The location of the host China: Sometimes it’s good to be away

As per Iranian journalist Seyed Azami, it has been suggested that the Saudi leadership took the initiative to resolve the situation and requested mediation from Chinese President Xi Jinping, who visited the country in December 2022. The fact that this was Xi’s third visit to the country after 2016 and 2018, and his speech in Saudi Arabia, may lend credibility to this claim. During the first China-Arab States Summit in Riyadh, Xi Jinping encouraged regional actors to participate in the Global Security Initiative announced by Beijing and outlined the principles that should underpin a new security architecture. After Xi’s visit to Saudi Arabia, Iranian President Ibrahim Reisi’s visit to China in February 2023 indicated that the dialogue between Riyadh and Tehran would continue in the Chinese capital.

China is the largest trading partner of both Saudi Arabia and Iran, and its strategic partnership with both countries clearly has an influence on both sides. However, resolving a dispute with a historical background and complex dimensions can be challenging. When asked about this issue, Li Shaoxian, President of the China-Arab Countries Research Institute, suggested that sometimes distance can be beneficial.

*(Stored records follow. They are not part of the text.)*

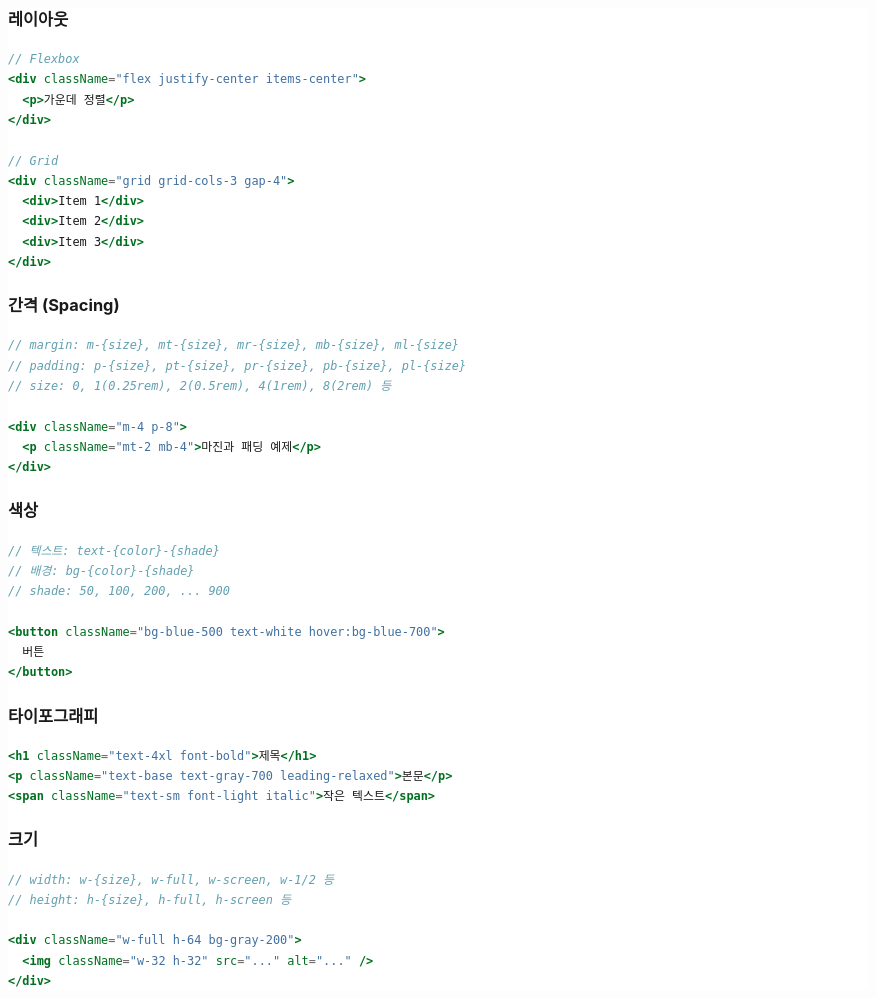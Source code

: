 ### 레이아웃
```jsx
// Flexbox
<div className="flex justify-center items-center">
  <p>가운데 정렬</p>
</div>

// Grid
<div className="grid grid-cols-3 gap-4">
  <div>Item 1</div>
  <div>Item 2</div>
  <div>Item 3</div>
</div>
```

### 간격 (Spacing)
```jsx
// margin: m-{size}, mt-{size}, mr-{size}, mb-{size}, ml-{size}
// padding: p-{size}, pt-{size}, pr-{size}, pb-{size}, pl-{size}
// size: 0, 1(0.25rem), 2(0.5rem), 4(1rem), 8(2rem) 등

<div className="m-4 p-8">
  <p className="mt-2 mb-4">마진과 패딩 예제</p>
</div>
```

### 색상
```jsx
// 텍스트: text-{color}-{shade}
// 배경: bg-{color}-{shade}
// shade: 50, 100, 200, ... 900

<button className="bg-blue-500 text-white hover:bg-blue-700">
  버튼
</button>
```

### 타이포그래피
```jsx
<h1 className="text-4xl font-bold">제목</h1>
<p className="text-base text-gray-700 leading-relaxed">본문</p>
<span className="text-sm font-light italic">작은 텍스트</span>
```

### 크기
```jsx
// width: w-{size}, w-full, w-screen, w-1/2 등
// height: h-{size}, h-full, h-screen 등

<div className="w-full h-64 bg-gray-200">
  <img className="w-32 h-32" src="..." alt="..." />
</div>
```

Li Shaoxian used the metaphor of distance to illustrate that Beijing’s foreign policy is not burdened by issues such as occupation or plunder in the region, unlike the United States. He also emphasized that China’s status as a global economic power and a member of the UNSC fosters trust. However, he acknowledged that it may not be possible to engage in peace talks with countries that are unwilling to do so.

The shared imperatives that led to cooperation between Riyadh and Tehran

Since mid-2021, Iran and Saudi Arabia have expressed their desire for peace through their initiatives and statements. The reasons behind these two countries seeking peace are closely related to their respective situations and priorities.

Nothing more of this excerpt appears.